The estimation of minimum horizontal stress is a crucial step in comprehending fracture propagation, and the estimation of reservoir permeability and pressure. The underlying principle behind classical methods for detecting closure events from pressure decay in diagnostic pumping involves combining aspects of well testing and hydraulic fracture analysis. The use of hydraulic fracturing as a tool to enhance the well productivity and determine the minimum principal stress magnitude was first proposed by Clark (1949)[1] and was further explored by various researchers, such as Hubbert and Willis (1957)[2], Godbey and Hodges (1958)[3], Kehle (1964)[4], Haimson and Fairhurst (1967)[5], and Hickman and Zoback (1983)[6]. The process involves pumping fluid at a pressure greater than the fracture pressure to initiate and propagate a hydraulic fracture through the formation, from which the minimum principal stress can be estimated through pressure measurements during and after injection.
These tests are introduced to estimate fluid leak-off parameters, which can be used to determine the leak-off rate of complex fluids like linear gel or cross-linked gel used in conventional hydraulic fracturing in sandstone/carbonate formations. These tests are referred to as minifrac tests (McLennan and Roegiers (1982) [7]) or fracture calibration tests (Mayerhofer and Economides (1993)[8]). These tests were to estimate the efficiency of the fracturing fluid and the minimum horizontal stress mainly based on the G-function introduced by Nolte (1979) [9]. Mayerhofer and Economides (1993) [10] and Mayerhofer et al. (1995) [11] added modifications to the analysis to remove the filter cake effect and its impact on the fluid leak-off factor.
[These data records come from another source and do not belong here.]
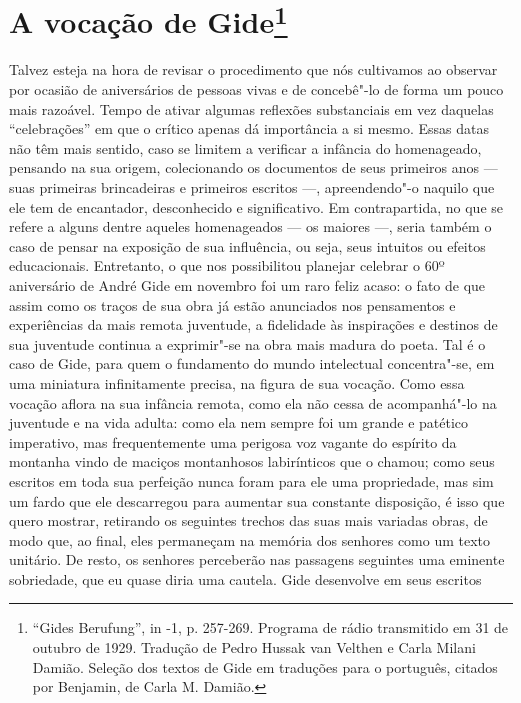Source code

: \chapter{A vocação de Gide\footnote[*]{``Gides Berufung'', in -1, p. 257-269. Programa de rádio transmitido em 31 de outubro de 1929. Tradução de Pedro
  Hussak van Velthen e Carla Milani Damião. Seleção dos textos de Gide
  em traduções para o português, citados por Benjamin, de Carla M. Damião.}}

Talvez esteja na hora de revisar o procedimento que nós cultivamos ao
observar por ocasião de aniversários de pessoas vivas e de concebê"-lo de
forma um pouco mais razoável. Tempo de ativar algumas reflexões
substanciais em vez daquelas ``celebrações'' em que o crítico apenas
dá importância a si mesmo. Essas datas não têm mais sentido, caso se limitem a verificar a infância do homenageado, pensando na sua origem, colecionando os documentos de seus primeiros anos --- suas primeiras brincadeiras e primeiros escritos ---, apreendendo"-o naquilo que ele tem de encantador, desconhecido e significativo. Em
contrapartida, no que se refere a alguns dentre aqueles homenageados --- os maiores ---,
seria também o caso de pensar na exposição de sua influência, ou seja, seus intuitos ou
efeitos educacionais. Entretanto, o que nos possibilitou planejar celebrar o 60º aniversário de André Gide em novembro foi um raro feliz acaso: o fato de que assim como os traços de sua
obra já estão anunciados nos pensamentos e experiências da mais remota
juventude, a fidelidade às inspirações e destinos de sua
juventude continua a exprimir"-se na obra mais madura do poeta.
Tal é o caso de Gide, para quem o
fundamento do mundo intelectual concentra"-se,
em uma miniatura infinitamente precisa, na figura de sua vocação. Como essa
vocação aflora na sua infância remota, como ela não cessa de
acompanhá"-lo na juventude e na vida adulta: como ela nem sempre foi um grande e
patético imperativo, mas frequentemente uma perigosa voz vagante do
espírito da montanha vindo de maciços montanhosos
labirínticos que o chamou; como seus escritos em toda sua perfeição nunca foram para
ele uma propriedade, mas sim um fardo que ele descarregou para aumentar
sua constante disposição, é isso que quero mostrar, retirando os seguintes trechos das
suas mais variadas obras, de modo que, ao final,
eles permaneçam na memória dos senhores como um texto unitário. De
resto, os senhores perceberão nas passagens seguintes uma eminente
sobriedade, que eu quase diria uma cautela. Gide desenvolve em seus escritos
With the development of shale gas reservoirs, a new test known as the Diagnostic Fracture Injection Test (DFIT) was introduced, utilizing non-wall building fluid instead of cross-linked gel or linear gel. This test is particularly valuable in unconventional reservoirs where flowback for pressure transient analysis is not feasible. DFIT is used to obtain accurate estimates for stress, permeability, and pore pressure (Craig and Brown, 1999)[12]. DFIT has emerged as a crucial technique for characterizing very tight formations, where traditional well testing is challenging. Its conceptual framework integrates techniques from conventional well-test analysis with those from hydraulic fracture diagnostics. The primary application of DFIT is in post-closure analysis, where it provides precise detection and calibration of the minimum horizontal stress profile. This accuracy makes DFIT an essential component of contemporary fracture design processes (Smith et al. (2015) [13]). Unlike minifrac calibration tests that use fracturing fluid, DFIT detects fracture closure by reflecting an average of the minimum horizontal stress across a lower fracture height. This method offers enhanced precision in stress profile estimation, further solidifying DFIT's role in advanced reservoir characterization and fracture design.
In classic well testing, which is focused on fluid production or injection at pressures beneath the fracture gradient, analysis of pressure data facilitates the determination of reservoir attributes such as permeability and skin effect, as evidenced by contributions as discussed by Theis (1935)[14] and Horne (1995)[15]. DFITs operate under analogous physical principles but introduce key distinctions, notably the dynamic nature of fractures, which undergo changes in size, elasticity, and flow characteristics. This dynamic behavior necessitates a nuanced approach to analysis, diverging from the static fracture assumptions prevalent in conventional well-test interpretations. This method amalgamates well-testing and fracturing diagnostics to offer insights into stress, permeability, and pore pressure metrics, leveraging the analytical foundations laid by Nolte (1979)[9] and expanded upon by subsequent researchers.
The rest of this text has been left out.